Material supplied Start Marker
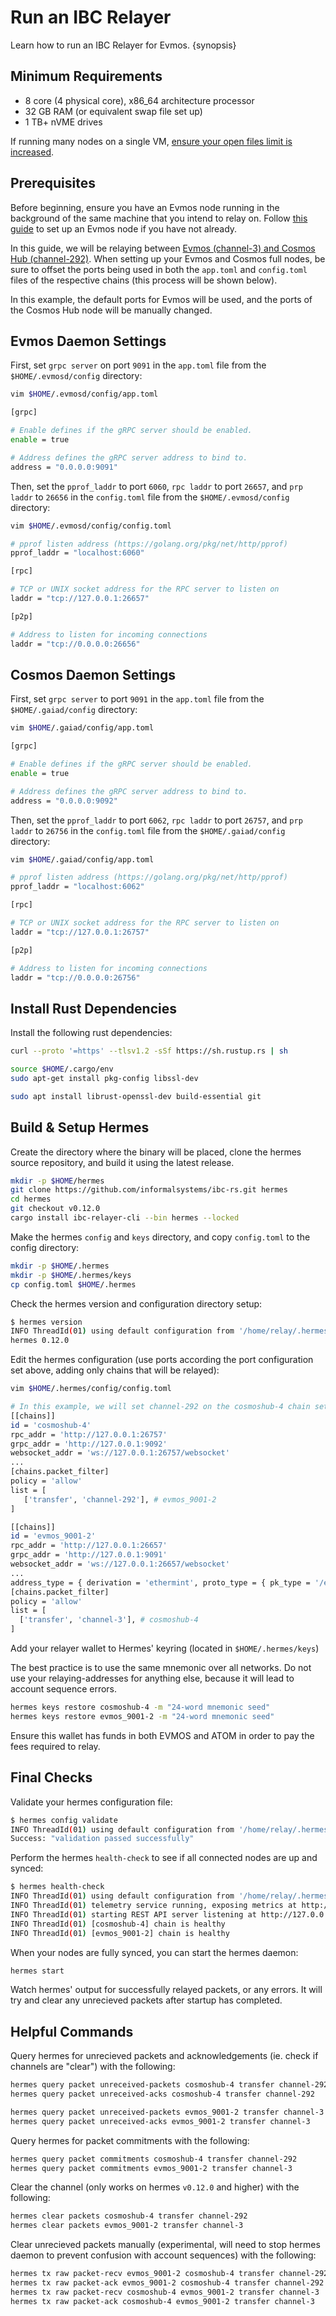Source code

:<!--
order: 5
-->

# Run an IBC Relayer

Learn how to run an IBC Relayer for Evmos. {synopsis}

## Minimum Requirements

- 8 core (4 physical core), x86_64 architecture processor
- 32 GB RAM (or equivalent swap file set up)
- 1 TB+ nVME drives

If running many nodes on a single VM, [ensure your open files limit is increased](https://tecadmin.net/increase-open-files-limit-ubuntu/).

## Prerequisites
<!-- textlint-disable -->
Before beginning, ensure you have an Evmos node running in the background of the same machine that you intend to relay on. Follow [this guide](quickstart/run_node.md) to set up an Evmos node if you have not already.
<!-- textlint-enable -->

In this guide, we will be relaying between [Evmos (channel-3) and Cosmos Hub (channel-292)](https://www.mintscan.io/evmos/relayers). When setting up your Evmos and Cosmos full nodes, be sure to offset the ports being used in both the `app.toml` and `config.toml` files of the respective chains (this process will be shown below).

<!-- textlint-disable -->
In this example, the default ports for Evmos will be used, and the ports of the Cosmos Hub node will be manually changed.
<!-- textlint-enable -->

## Evmos Daemon Settings

First, set `grpc server` on port `9091` in the `app.toml` file from the `$HOME/.evmosd/config` directory:

```bash
vim $HOME/.evmosd/config/app.toml
```

```bash
[grpc]

# Enable defines if the gRPC server should be enabled.
enable = true

# Address defines the gRPC server address to bind to.
address = "0.0.0.0:9091"
```

Then, set the `pprof_laddr` to port `6060`, `rpc laddr` to port `26657`, and `prp laddr` to `26656` in the `config.toml` file from the `$HOME/.evmosd/config` directory:

```bash
vim $HOME/.evmosd/config/config.toml
```

```bash
# pprof listen address (https://golang.org/pkg/net/http/pprof)
pprof_laddr = "localhost:6060"
```

```bash
[rpc]

# TCP or UNIX socket address for the RPC server to listen on
laddr = "tcp://127.0.0.1:26657"
```

```bash
[p2p]

# Address to listen for incoming connections
laddr = "tcp://0.0.0.0:26656"
```

## Cosmos Daemon Settings

First, set `grpc server` to port `9091` in the `app.toml` file from the `$HOME/.gaiad/config` directory:

```bash
vim $HOME/.gaiad/config/app.toml
```

```bash
[grpc]

# Enable defines if the gRPC server should be enabled.
enable = true

# Address defines the gRPC server address to bind to.
address = "0.0.0.0:9092"
```

Then, set the `pprof_laddr` to port `6062`, `rpc laddr` to port `26757`, and `prp laddr` to `26756` in the `config.toml` file from the `$HOME/.gaiad/config` directory:

```bash
vim $HOME/.gaiad/config/app.toml
```

```bash
# pprof listen address (https://golang.org/pkg/net/http/pprof)
pprof_laddr = "localhost:6062"
```

```bash
[rpc]

# TCP or UNIX socket address for the RPC server to listen on
laddr = "tcp://127.0.0.1:26757"
```

```bash
[p2p]

# Address to listen for incoming connections
laddr = "tcp://0.0.0.0:26756"
```

## Install Rust Dependencies

Install the following rust dependencies:

```bash
curl --proto '=https' --tlsv1.2 -sSf https://sh.rustup.rs | sh
```

```bash
source $HOME/.cargo/env
sudo apt-get install pkg-config libssl-dev
```

```bash
sudo apt install librust-openssl-dev build-essential git
```

## Build & Setup Hermes

Create the directory where the binary will be placed, clone the hermes source repository, and build it using the latest release.

```bash
mkdir -p $HOME/hermes
git clone https://github.com/informalsystems/ibc-rs.git hermes
cd hermes
git checkout v0.12.0
cargo install ibc-relayer-cli --bin hermes --locked
```

Make the hermes `config` and `keys` directory, and copy `config.toml` to the config directory:

```bash
mkdir -p $HOME/.hermes
mkdir -p $HOME/.hermes/keys
cp config.toml $HOME/.hermes
```

Check the hermes version and configuration directory setup:

```bash
$ hermes version
INFO ThreadId(01) using default configuration from '/home/relay/.hermes/config.toml'
hermes 0.12.0
```

Edit the hermes configuration (use ports according the port configuration set above, adding only chains that will be relayed):

```bash
vim $HOME/.hermes/config/config.toml
```

```bash
# In this example, we will set channel-292 on the cosmoshub-4 chain settings and channel-3 on the evmos_9001-2 chain settings:
[[chains]]
id = 'cosmoshub-4'
rpc_addr = 'http://127.0.0.1:26757'
grpc_addr = 'http://127.0.0.1:9092'
websocket_addr = 'ws://127.0.0.1:26757/websocket'
...
[chains.packet_filter]
policy = 'allow'
list = [
   ['transfer', 'channel-292'], # evmos_9001-2
]

[[chains]]
id = 'evmos_9001-2'
rpc_addr = 'http://127.0.0.1:26657'
grpc_addr = 'http://127.0.0.1:9091'
websocket_addr = 'ws://127.0.0.1:26657/websocket'
...
address_type = { derivation = 'ethermint', proto_type = { pk_type = '/ethermint.crypto.v1.ethsecp256k1.PubKey' } }
[chains.packet_filter]
policy = 'allow'
list = [
  ['transfer', 'channel-3'], # cosmoshub-4
]
```

Add your relayer wallet to Hermes' keyring (located in `$HOME/.hermes/keys`)

The best practice is to use the same mnemonic over all networks. Do not use your relaying-addresses for anything else, because it will lead to account sequence errors.

```bash
hermes keys restore cosmoshub-4 -m "24-word mnemonic seed"
hermes keys restore evmos_9001-2 -m "24-word mnemonic seed"
```

Ensure this wallet has funds in both EVMOS and ATOM in order to pay the fees required to relay.

## Final Checks

Validate your hermes configuration file:

```bash
$ hermes config validate
INFO ThreadId(01) using default configuration from '/home/relay/.hermes/config.toml'
Success: "validation passed successfully"
```

Perform the hermes `health-check` to see if all connected nodes are up and synced:

```bash
$ hermes health-check
INFO ThreadId(01) using default configuration from '/home/relay/.hermes/config.toml'
INFO ThreadId(01) telemetry service running, exposing metrics at http://0.0.0.0:3001/metrics
INFO ThreadId(01) starting REST API server listening at http://127.0.0.1:3000
INFO ThreadId(01) [cosmoshub-4] chain is healthy
INFO ThreadId(01) [evmos_9001-2] chain is healthy
```

When your nodes are fully synced, you can start the hermes daemon:

```bash
hermes start
```

Watch hermes' output for successfully relayed packets, or any errors. It will try and clear any unrecieved packets after startup has completed.

## Helpful Commands

Query hermes for unrecieved packets and acknowledgements (ie. check if channels are "clear") with the following:

```bash
hermes query packet unreceived-packets cosmoshub-4 transfer channel-292
hermes query packet unreceived-acks cosmoshub-4 transfer channel-292
```

```bash
hermes query packet unreceived-packets evmos_9001-2 transfer channel-3
hermes query packet unreceived-acks evmos_9001-2 transfer channel-3
```

Query hermes for packet commitments with the following:

```bash
hermes query packet commitments cosmoshub-4 transfer channel-292
hermes query packet commitments evmos_9001-2 transfer channel-3
```

Clear the channel (only works on hermes `v0.12.0` and higher) with the following:

```bash
hermes clear packets cosmoshub-4 transfer channel-292
hermes clear packets evmos_9001-2 transfer channel-3
```

Clear unrecieved packets manually (experimental, will need to stop hermes daemon to prevent confusion with account sequences) with the following:

```bash
hermes tx raw packet-recv evmos_9001-2 cosmoshub-4 transfer channel-292
hermes tx raw packet-ack evmos_9001-2 cosmoshub-4 transfer channel-292
hermes tx raw packet-recv cosmoshub-4 evmos_9001-2 transfer channel-3
hermes tx raw packet-ack cosmoshub-4 evmos_9001-2 transfer channel-3
```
Material supplied End Marker
» Exercise brief
What lines of the data contain the string "websocket"? List them.

» Result for this exercise
websocket_addr = 'ws://127.0.0.1:26757/websocket'
websocket_addr = 'ws://127.0.0.1:26657/websocket'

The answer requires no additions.